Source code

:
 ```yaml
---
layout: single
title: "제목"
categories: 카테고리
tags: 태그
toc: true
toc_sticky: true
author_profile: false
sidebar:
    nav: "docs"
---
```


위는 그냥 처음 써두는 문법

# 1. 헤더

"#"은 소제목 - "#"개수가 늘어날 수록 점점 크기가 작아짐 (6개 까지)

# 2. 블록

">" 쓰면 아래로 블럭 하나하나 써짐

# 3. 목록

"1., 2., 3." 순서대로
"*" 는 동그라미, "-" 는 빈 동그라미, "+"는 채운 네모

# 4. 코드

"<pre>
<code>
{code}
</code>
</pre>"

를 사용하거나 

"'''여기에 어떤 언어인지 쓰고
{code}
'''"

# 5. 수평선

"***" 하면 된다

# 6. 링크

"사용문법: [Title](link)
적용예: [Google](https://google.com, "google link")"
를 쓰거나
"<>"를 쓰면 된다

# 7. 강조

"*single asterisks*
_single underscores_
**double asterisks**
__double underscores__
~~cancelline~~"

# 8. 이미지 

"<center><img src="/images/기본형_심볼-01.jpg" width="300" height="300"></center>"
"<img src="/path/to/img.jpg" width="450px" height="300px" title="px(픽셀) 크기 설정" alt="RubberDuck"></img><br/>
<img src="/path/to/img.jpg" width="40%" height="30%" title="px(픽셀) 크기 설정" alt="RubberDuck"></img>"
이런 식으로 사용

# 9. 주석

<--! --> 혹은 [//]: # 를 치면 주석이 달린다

- DIRECTIONS:
All lines from the one with "작아짐 (6개 까지)" to the end of the listing are to be printed exactly as given, both ends included.

- ANSWER FOR THIS EXERCISE:
"#"은 소제목 - "#"개수가 늘어날 수록 점점 크기가 작아짐 (6개 까지)

# 2. 블록

">" 쓰면 아래로 블럭 하나하나 써짐

# 3. 목록

"1., 2., 3." 순서대로
"*" 는 동그라미, "-" 는 빈 동그라미, "+"는 채운 네모

# 4. 코드

"<pre>
<code>
{code}
</code>
</pre>"

를 사용하거나 

"'''여기에 어떤 언어인지 쓰고
{code}
'''"

# 5. 수평선

"***" 하면 된다

# 6. 링크

"사용문법: [Title](link)
적용예: [Google](https://google.com, "google link")"
를 쓰거나
"<>"를 쓰면 된다

# 7. 강조

"*single asterisks*
_single underscores_
**double asterisks**
__double underscores__
~~cancelline~~"

# 8. 이미지 

"<center><img src="/images/기본형_심볼-01.jpg" width="300" height="300"></center>"
"<img src="/path/to/img.jpg" width="450px" height="300px" title="px(픽셀) 크기 설정" alt="RubberDuck"></img><br/>
<img src="/path/to/img.jpg" width="40%" height="30%" title="px(픽셀) 크기 설정" alt="RubberDuck"></img>"
이런 식으로 사용

# 9. 주석

<--! --> 혹은 [//]: # 를 치면 주석이 달린다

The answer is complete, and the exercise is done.